An associated issue is the elasticity in price valuation that each valuation technique produces. There is great amount of discretion that has to be exercised with respect to the PE ratio used, whether it should be 5X, 10X, 20X. Hence this method often can be dangerous in the event of a PE compression when liquidity is tight or sentiment weakens, simply because price targets can decline by multiples without earnings even changing. Valuation on the basis of NTA might produce a more solid base, because balance sheet assets don't just melt away; the analyst might decide, however, at different times to assign 0%, 10%, or 30% discount to NTA, or even premiums to NTA, when calculating fair value, depending on his or Mr Market's "mood". That is why one should perhaps buy both asset plays (valuation based on NTA) and growth plays (valuation based on PE) if he wishes to control the degree of price voilatility in his portfolio.

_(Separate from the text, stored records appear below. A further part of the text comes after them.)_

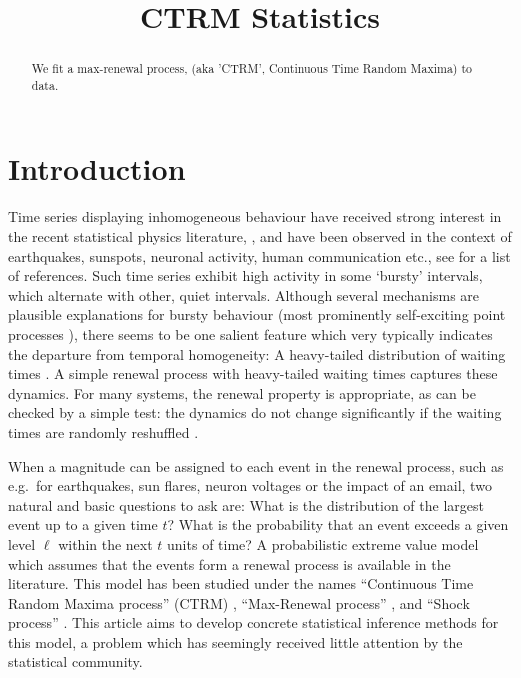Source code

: \documentclass[12pt]{article}
\theoremstyle{definition}
\theoremstyle{remark}
\numberwithin{equation}{section}
\newcommand{\1}{\mathbf 1}
\begin{document}

\title{CTRM Statistics}
\maketitle
\begin{abstract}
We fit a max-renewal process, (aka 'CTRM', Continuous Time Random Maxima)
to data. 

\end{abstract}


\section{Introduction}

Time series displaying inhomogeneous behaviour have received strong interest in 
the recent statistical physics literature,
\cite{Barabasi2005,Oliveira2005,Vasquez2006,Vazquez2007,Omi2011,
Min2010,Karsai2011,Bagrow2013},
and have been observed in the context of earthquakes, sunspots, neuronal
activity, human communication etc., see \cite{Karsai2012,Vajna2013} for a 
list of references.
Such time series exhibit high activity in some `bursty' intervals, which 
alternate with other, quiet intervals.  Although several mechanisms are 
plausible explanations for bursty behaviour
(most prominently self-exciting point processes \cite{Hawkes1971}),
there seems to be one salient
feature which very typically indicates the departure from temporal homogeneity: 
A heavy-tailed distribution of waiting times
\cite{Vasquez2006,Karsai2012,Vajna2013}. 
A simple renewal process with heavy-tailed waiting times captures these
dynamics. For many systems, the renewal property is appropriate, as can be
checked by a simple test: the dynamics do not change significantly if the
waiting times are randomly reshuffled \cite{Karsai2012}.

When a magnitude can be assigned to each event in the renewal process, 
such as e.g.\
for earthquakes, sun flares, neuron voltages or the impact of an email,
two natural and basic questions to ask are: 
What is the distribution of the largest event up to a given time $t$?
What is the probability that an event exceeds a given level $\ell$ within the
next $t$ units of time?
A probabilistic extreme value model which assumes that the events form a 
renewal process is available in the literature. 
This model has been studied under the names
``Continuous Time Random Maxima process'' (CTRM) 
\cite{Benson2007,Meerschaert2009,Hees16,Hees2015}, 
``Max-Renewal process'' \cite{Silvestrov2002a,ST04,Basrak2014}, 
and ``Shock process'' 
\cite{Esary1973,Sumita1983,Sumita1984,Sumita1985,Anderson1987,Gut1999}.
This article aims to develop concrete statistical inference methods for this model, 
a problem which has seemingly received little attention by the statistical 
community. 
\end{document}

The last issue is to do with assessing the components of valuation. This could best be illustrated with the example of a conglomerate. For example, consider Keppel Corporation. Conglomerates' values are calculated on a SOTP (sum-of-the-parts) basis, where the value of various divisions are summed up. According to a recent GKGoh report on Keppel, I can observe that its offshore division constitutes >50% of the SOTP total value, its property division and Keppel T&T constitute >10% each, with its infrastructure division and SPC stake making up the balance. This provides a general reference for where the main price driver of Keppel lies, whether or not the target price eventually derived overshoots or not. Hence the valuation of Keppel will be most affected by changes in the offshore segment --- this is the one to watch if one is holding the stock.
This approach can be extrapolated to most companies as well to assess what drives their valuation. For example, my Hotstocksnot assessment of Lian Beng in October last year concluded that a large part of its valuation derived from its property developments with its construction segment forming the minority, and this formed the basis for my hotstocksnot conclusion because I felt then that property prices might have peaked which meant Lian Beng's heavy exposure in this segment would render it a substantial victim of a property downturn. Although Lian Beng had hitherto been known as a construction player, an in-depth assessment of its stock valuation would have rendered useful insights and prevented a disastrous entry into the stock.
That is why I consider valuation knowledge probably the most important aspect of an investor's toolkit. At the same time, it is important to recognise and keep in mind the fluid and dynamic nature of valuation approaches, so that one constantly evaluates the market and its interaction with the mainstream valuation approach.